While touring throughout Florence, Italy, it is so easy to overdose on cathedrals, basilicas and outstanding art. There’s even a name for it: Stendhal Syndrome, also known as “Florence Syndrome.”
So what to do when you need a break to refresh the mind and eye? It’s possible to take a breather while still learning about local culture and seeing the sights.
Galileo received his formal education in Florence, and while he did not receive a university degree he did develop the Universal Law of Acceleration. He also supported the Copernican theory with his research and was placed under house arrest by the Church, as this was considered heresy at the time. This expansive museum features many of the scientist’s achievements as well as his tools, including telescopes, globes and models. (Museo Galileo: Piazza dè Giudici, 1, 50122 Florence, Italy)
Yes, shoes! Most people can’t afford this designer’s signature pieces, but anyone can check out his style up close at the Museo Salvatore Ferragamo. Throughout the 1920s, the Italian-born legend made unique handmade footwear—which continues to be loved by celebrities today. The Florence headquarters has rotating exhibitions that feature footwear worn by screen legends including Lauren Bacall and Audrey Hepburn. (Museo Salvatore Ferragamo: Piazza Santa Trinita 5, 50123 Florence, Italy)

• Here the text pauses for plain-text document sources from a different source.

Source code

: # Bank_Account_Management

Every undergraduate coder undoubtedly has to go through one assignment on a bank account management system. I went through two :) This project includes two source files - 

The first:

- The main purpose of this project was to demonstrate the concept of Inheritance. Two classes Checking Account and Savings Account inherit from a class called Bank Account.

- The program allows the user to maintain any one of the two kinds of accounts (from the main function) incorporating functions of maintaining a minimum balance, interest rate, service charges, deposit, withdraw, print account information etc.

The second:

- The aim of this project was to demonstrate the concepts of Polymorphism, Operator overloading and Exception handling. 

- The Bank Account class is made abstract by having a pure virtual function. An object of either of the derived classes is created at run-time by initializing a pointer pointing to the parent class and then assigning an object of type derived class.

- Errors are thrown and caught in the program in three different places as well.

About 7.5 miles south of Florence sits the Florence American Cemetery and Memorial. The seventy acres of ground was liberated by the 6th South African Armored Division of the U.S. Fifth Army on August 3, 1944. The U.S. does not pay for the space, as the Italian government granted its free use as a permanent burial ground. This cemetery is one of many in 15 countries around the world run by the American Battle Monuments Commission. Most travelers have heard of or visited the 172.5-acre cemetery in Normandy; this one is run by this same commission. Along with the rows of marble crosses, visitors of the Florence American Cemetery and Memorial can also see the Tablets of the Missing, which names 1,409 persons who remain missing in action. At the top of a sloping hill, there are atria that house inlaid marble maps that explain the battles fought in Italy by our Greatest Generation. (Florence American Cemetery and Memorial, 50023 Florence, Italy)
There are three great areas to shop—all within walking distance of each other. Head to the Piazza Santa Maria Novella and duck underground to take advantage of merchants selling their wares in the railway station. For outdoor browsing, seek out the San Lorenzo Market, the largest of the street markets, where you can enjoy the food and wares being sold along Via dell’Ariento. You may choose to stop and shop, but strolling along is also very enjoyable. Just west of Piazza della Signoria, you’ll find Loggia del Mercato Nuovo, a towering building that houses many vendors. Negozio fino allo sfinimento! (Shop until you drop!)